## TASK OBJECTIVE
Only a number is expected: how many lines in the entries that follow contain the word "layout"?

## DATA FOR REVIEW
[Start of Attachment]
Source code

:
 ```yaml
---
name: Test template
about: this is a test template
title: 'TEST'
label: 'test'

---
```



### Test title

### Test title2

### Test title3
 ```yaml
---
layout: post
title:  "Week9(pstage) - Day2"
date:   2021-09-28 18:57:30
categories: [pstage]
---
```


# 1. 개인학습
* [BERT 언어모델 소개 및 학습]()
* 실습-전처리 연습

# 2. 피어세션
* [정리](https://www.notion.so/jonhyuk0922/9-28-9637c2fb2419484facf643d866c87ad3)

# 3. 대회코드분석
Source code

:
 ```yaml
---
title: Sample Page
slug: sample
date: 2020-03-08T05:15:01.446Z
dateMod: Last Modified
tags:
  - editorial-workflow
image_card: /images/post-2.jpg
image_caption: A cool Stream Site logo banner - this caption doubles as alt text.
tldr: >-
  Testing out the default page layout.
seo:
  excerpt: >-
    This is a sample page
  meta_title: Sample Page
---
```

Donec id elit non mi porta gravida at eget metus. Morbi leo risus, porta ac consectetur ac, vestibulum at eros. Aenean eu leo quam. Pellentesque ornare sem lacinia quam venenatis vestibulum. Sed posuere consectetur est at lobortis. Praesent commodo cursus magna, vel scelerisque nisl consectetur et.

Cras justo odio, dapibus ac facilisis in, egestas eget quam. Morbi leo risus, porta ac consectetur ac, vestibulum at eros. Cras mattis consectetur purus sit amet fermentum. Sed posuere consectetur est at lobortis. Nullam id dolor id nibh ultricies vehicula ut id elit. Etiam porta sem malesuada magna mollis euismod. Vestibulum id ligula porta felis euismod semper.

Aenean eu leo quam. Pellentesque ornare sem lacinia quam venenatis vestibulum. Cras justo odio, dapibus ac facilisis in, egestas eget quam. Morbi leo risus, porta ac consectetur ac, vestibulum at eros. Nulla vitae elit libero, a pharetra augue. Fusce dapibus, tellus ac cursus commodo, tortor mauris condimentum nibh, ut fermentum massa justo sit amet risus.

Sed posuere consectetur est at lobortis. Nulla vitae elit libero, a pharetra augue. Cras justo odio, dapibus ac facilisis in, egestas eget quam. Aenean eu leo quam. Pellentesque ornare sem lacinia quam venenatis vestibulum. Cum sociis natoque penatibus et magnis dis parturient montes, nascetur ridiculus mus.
[End of Attachment]
## ANSWER FOR THE TASK
2